Once the command is executed, Grafana will be running on your local machine and accessible via port `3000`.

### Step 2: Access Grafana Dashboard

To access the Grafana UI, open your browser and go to the following URL:

`http://<your_ip_address>:3000`

- Replace `<your_ip_address>` with the actual IP address of the server or `localhost` if running locally.

### Step 3: Login to Grafana

When you first access Grafana, you'll be prompted to log in using the default credentials:

- **Username**: `admin`
- **Password**: `admin`

You’ll be asked to change the password on your first login. After changing the password, you’ll be directed to the Grafana dashboard.

### Step 4: Set up Prometheus as a Data Source

Once logged in, follow these steps to add **Prometheus** as a data source:

1. Click on the **gear icon** (⚙️) in the left sidebar to go to the **Configuration** section.
2. Select **Data Sources**.
3. Click on **Add data source**.
4. In the search bar, type "Prometheus" and select it from the list.
5. In the **HTTP URL** field, enter the address of your Prometheus server (e.g., `http://<prometheus_server_ip>:9090`).
6. Click on **Save & Test** to verify the connection to Prometheus.

Grafana will now be connected to Prometheus and ready to display your metrics.

### Step 5: Create a New Dashboard

1. In the left sidebar, click on the **plus icon** (➕) and select **Dashboard**.
2. Click on **Add new panel**.
3. In the **Query** section, select **Prometheus** as the data source.
4. Enter the desired Prometheus query in the **Metric** field to fetch the data you want to visualize (e.g., `nodejs_http_requests_total` for Node.js HTTP requests).

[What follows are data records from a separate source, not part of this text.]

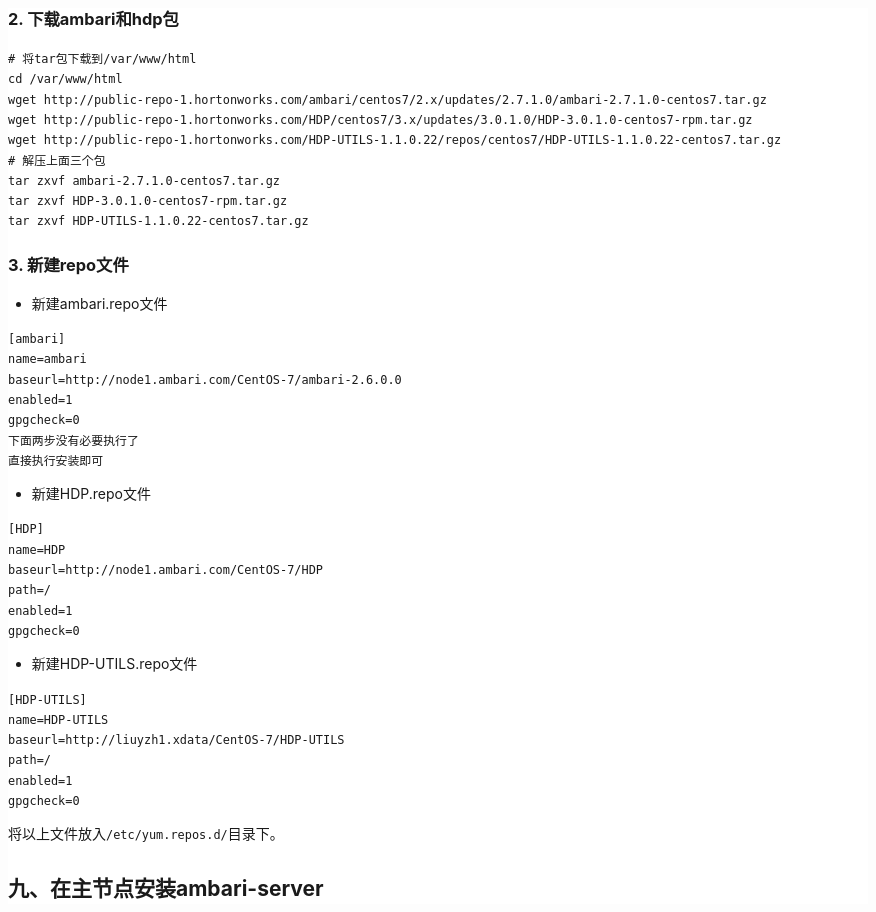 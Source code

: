 ### 2. 下载ambari和hdp包

```
# 将tar包下载到/var/www/html
cd /var/www/html
wget http://public-repo-1.hortonworks.com/ambari/centos7/2.x/updates/2.7.1.0/ambari-2.7.1.0-centos7.tar.gz
wget http://public-repo-1.hortonworks.com/HDP/centos7/3.x/updates/3.0.1.0/HDP-3.0.1.0-centos7-rpm.tar.gz
wget http://public-repo-1.hortonworks.com/HDP-UTILS-1.1.0.22/repos/centos7/HDP-UTILS-1.1.0.22-centos7.tar.gz
# 解压上面三个包
tar zxvf ambari-2.7.1.0-centos7.tar.gz
tar zxvf HDP-3.0.1.0-centos7-rpm.tar.gz
tar zxvf HDP-UTILS-1.1.0.22-centos7.tar.gz
```

###  3. 新建repo文件

- 新建ambari.repo文件

```
[ambari]
name=ambari
baseurl=http://node1.ambari.com/CentOS-7/ambari-2.6.0.0
enabled=1
gpgcheck=0
下面两步没有必要执行了 
直接执行安装即可
```

- 新建HDP.repo文件

```
[HDP]
name=HDP
baseurl=http://node1.ambari.com/CentOS-7/HDP
path=/
enabled=1
gpgcheck=0
```

- 新建HDP-UTILS.repo文件

```
[HDP-UTILS]
name=HDP-UTILS
baseurl=http://liuyzh1.xdata/CentOS-7/HDP-UTILS
path=/
enabled=1
gpgcheck=0
```

将以上文件放入`/etc/yum.repos.d/`目录下。

## 九、在主节点安装ambari-server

Grafana will automatically start fetching the data from Prometheus and display the visualization (e.g., a time series graph) for that query.

### Step 6: Use the Node.js Dashboard

To get started with a pre-built Node.js dashboard, follow these steps:

1. In the **Grafana** dashboard, click on the **"+"** icon in the left sidebar and select **Import**.
2. In the **Import via grafana.com** field, you can paste the **Node.js dashboard ID** from Grafana Dashboards. For example:
- Node.js Overview Dashboard ID: `1860` (This is a commonly used dashboard for Node.js metrics).
3. Enter the dashboard ID and click **Load**.
4. Grafana will automatically import the Node.js dashboard, pre-configured with Prometheus as the data source.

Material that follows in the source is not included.